▶ _Work order_: The required lines are those that contain "stad"; pull them out of the data and copy them.

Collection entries
****************
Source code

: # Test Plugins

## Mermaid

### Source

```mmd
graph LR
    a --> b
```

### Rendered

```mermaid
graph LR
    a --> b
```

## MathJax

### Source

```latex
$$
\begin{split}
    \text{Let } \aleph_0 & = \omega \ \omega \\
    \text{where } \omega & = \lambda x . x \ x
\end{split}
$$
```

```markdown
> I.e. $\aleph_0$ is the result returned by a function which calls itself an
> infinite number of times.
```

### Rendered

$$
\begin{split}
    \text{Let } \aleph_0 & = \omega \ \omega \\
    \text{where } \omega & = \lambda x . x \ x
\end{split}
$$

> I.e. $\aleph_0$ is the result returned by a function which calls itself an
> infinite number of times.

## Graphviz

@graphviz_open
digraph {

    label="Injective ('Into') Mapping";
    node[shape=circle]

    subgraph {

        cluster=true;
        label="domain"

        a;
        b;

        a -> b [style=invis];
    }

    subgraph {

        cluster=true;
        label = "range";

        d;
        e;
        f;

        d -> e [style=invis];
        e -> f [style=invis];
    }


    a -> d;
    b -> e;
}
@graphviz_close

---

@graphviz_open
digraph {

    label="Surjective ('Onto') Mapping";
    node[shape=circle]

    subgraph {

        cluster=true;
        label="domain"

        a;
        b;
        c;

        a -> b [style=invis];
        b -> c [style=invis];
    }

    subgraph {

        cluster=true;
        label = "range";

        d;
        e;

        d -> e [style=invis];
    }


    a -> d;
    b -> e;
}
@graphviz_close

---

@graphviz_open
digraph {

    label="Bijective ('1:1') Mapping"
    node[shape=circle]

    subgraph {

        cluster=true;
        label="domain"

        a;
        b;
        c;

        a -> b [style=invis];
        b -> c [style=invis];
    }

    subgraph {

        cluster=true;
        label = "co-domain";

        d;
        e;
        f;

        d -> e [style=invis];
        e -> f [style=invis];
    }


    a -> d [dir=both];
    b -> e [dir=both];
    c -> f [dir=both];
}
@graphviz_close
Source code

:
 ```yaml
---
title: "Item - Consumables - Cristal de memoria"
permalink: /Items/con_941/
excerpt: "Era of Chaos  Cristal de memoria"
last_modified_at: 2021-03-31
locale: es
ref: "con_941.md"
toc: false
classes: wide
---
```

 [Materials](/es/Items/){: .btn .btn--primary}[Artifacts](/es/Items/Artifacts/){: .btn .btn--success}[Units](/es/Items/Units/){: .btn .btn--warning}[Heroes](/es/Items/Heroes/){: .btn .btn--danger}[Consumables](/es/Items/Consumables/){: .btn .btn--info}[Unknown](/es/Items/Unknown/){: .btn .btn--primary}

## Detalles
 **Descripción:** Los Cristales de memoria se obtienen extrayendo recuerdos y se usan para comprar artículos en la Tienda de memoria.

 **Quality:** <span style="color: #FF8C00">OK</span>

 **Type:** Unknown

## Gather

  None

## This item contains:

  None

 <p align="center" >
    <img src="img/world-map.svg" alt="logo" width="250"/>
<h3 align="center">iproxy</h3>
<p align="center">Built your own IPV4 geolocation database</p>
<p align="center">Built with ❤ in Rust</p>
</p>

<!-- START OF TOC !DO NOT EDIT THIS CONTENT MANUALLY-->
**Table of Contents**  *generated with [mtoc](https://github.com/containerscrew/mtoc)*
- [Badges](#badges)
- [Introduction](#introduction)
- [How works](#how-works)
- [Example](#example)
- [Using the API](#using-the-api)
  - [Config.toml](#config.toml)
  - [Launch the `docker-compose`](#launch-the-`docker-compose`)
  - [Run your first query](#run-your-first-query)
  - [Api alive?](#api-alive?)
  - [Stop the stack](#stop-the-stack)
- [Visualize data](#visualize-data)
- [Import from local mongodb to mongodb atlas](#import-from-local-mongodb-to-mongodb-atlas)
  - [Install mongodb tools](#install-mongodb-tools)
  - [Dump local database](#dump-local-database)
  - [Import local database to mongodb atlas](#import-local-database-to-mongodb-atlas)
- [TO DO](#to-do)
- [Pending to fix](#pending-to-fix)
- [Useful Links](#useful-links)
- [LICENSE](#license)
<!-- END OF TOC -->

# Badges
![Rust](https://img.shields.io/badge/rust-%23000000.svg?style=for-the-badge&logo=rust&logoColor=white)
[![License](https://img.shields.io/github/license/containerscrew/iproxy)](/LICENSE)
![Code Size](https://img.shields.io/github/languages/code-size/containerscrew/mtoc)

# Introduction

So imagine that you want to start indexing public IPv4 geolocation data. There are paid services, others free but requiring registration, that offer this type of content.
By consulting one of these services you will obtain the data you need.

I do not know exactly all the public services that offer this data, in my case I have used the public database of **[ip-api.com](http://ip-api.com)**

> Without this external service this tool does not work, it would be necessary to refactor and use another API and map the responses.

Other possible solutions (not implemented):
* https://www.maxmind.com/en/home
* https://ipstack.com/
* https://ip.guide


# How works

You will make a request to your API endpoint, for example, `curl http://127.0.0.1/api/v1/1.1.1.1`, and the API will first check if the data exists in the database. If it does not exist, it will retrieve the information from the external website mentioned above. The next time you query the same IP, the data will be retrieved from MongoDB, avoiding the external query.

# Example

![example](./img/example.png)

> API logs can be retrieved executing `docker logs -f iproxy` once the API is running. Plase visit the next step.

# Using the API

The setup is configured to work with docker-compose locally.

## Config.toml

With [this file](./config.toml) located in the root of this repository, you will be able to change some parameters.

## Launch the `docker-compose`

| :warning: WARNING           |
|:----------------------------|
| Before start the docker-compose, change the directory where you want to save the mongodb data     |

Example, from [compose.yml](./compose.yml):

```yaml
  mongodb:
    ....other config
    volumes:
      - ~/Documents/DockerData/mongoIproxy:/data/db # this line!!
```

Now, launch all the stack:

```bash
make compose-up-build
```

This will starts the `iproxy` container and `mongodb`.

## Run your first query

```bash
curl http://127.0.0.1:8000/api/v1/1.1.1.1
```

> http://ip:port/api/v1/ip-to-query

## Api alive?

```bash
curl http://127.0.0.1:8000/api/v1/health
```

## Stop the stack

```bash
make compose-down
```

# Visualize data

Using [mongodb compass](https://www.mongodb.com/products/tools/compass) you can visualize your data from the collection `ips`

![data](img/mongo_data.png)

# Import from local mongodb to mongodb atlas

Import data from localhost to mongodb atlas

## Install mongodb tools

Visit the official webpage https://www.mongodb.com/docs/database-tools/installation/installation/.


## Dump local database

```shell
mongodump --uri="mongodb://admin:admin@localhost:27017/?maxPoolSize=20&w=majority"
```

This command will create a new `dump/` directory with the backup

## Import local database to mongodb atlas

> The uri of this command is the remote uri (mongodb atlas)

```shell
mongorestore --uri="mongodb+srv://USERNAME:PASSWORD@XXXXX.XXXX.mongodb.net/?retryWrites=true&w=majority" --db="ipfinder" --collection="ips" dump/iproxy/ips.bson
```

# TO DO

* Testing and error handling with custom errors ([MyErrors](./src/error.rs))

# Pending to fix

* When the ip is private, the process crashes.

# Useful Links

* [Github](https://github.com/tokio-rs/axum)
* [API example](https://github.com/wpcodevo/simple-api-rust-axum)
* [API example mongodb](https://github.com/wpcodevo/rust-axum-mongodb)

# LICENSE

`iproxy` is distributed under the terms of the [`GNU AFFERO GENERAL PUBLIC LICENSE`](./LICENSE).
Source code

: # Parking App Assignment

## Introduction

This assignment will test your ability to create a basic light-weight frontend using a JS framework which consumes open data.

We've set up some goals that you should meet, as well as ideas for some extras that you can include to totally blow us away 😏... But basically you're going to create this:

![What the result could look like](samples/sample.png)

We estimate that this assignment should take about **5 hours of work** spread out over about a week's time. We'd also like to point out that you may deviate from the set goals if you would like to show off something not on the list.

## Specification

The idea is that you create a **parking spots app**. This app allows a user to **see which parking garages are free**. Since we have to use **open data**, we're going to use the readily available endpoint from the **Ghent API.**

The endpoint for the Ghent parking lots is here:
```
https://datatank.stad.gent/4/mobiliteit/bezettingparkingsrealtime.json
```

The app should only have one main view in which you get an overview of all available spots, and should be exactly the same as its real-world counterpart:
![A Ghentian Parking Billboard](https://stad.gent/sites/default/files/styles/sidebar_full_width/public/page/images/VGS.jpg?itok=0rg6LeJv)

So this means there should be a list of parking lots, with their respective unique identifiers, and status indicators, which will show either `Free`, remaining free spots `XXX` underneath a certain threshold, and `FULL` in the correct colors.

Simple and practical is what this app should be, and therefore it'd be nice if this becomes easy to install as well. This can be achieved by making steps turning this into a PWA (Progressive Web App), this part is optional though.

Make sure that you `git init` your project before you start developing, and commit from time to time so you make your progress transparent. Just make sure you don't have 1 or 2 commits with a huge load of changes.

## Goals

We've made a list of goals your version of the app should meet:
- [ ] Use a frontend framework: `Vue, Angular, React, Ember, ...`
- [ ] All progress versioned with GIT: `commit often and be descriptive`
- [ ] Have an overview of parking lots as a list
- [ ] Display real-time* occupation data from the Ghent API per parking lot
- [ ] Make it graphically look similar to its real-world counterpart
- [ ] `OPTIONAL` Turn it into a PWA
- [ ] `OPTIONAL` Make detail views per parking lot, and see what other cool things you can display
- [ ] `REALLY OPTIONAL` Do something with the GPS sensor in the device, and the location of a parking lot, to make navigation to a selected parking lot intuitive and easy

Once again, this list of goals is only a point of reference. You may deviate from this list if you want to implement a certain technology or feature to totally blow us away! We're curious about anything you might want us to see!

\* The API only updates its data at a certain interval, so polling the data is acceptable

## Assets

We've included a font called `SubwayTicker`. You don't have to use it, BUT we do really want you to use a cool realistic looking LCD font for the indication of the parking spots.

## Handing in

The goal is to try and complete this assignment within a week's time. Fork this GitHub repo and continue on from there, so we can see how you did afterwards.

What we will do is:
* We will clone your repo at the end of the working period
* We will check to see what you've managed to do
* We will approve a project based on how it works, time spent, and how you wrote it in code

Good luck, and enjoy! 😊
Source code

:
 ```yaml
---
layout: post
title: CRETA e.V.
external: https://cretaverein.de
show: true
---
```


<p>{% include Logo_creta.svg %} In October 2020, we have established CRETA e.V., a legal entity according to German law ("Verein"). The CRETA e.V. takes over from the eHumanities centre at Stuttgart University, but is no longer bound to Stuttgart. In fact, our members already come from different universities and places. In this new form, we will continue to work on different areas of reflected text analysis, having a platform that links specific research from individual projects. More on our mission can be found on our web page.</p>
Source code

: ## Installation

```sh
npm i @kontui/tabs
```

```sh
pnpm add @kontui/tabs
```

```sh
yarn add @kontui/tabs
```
****************
▶ _Answer to the exercise_:
https://datatank.stad.gent/4/mobiliteit/bezettingparkingsrealtime.json
![A Ghentian Parking Billboard](https://stad.gent/sites/default/files/styles/sidebar_full_width/public/page/images/VGS.jpg?itok=0rg6LeJv)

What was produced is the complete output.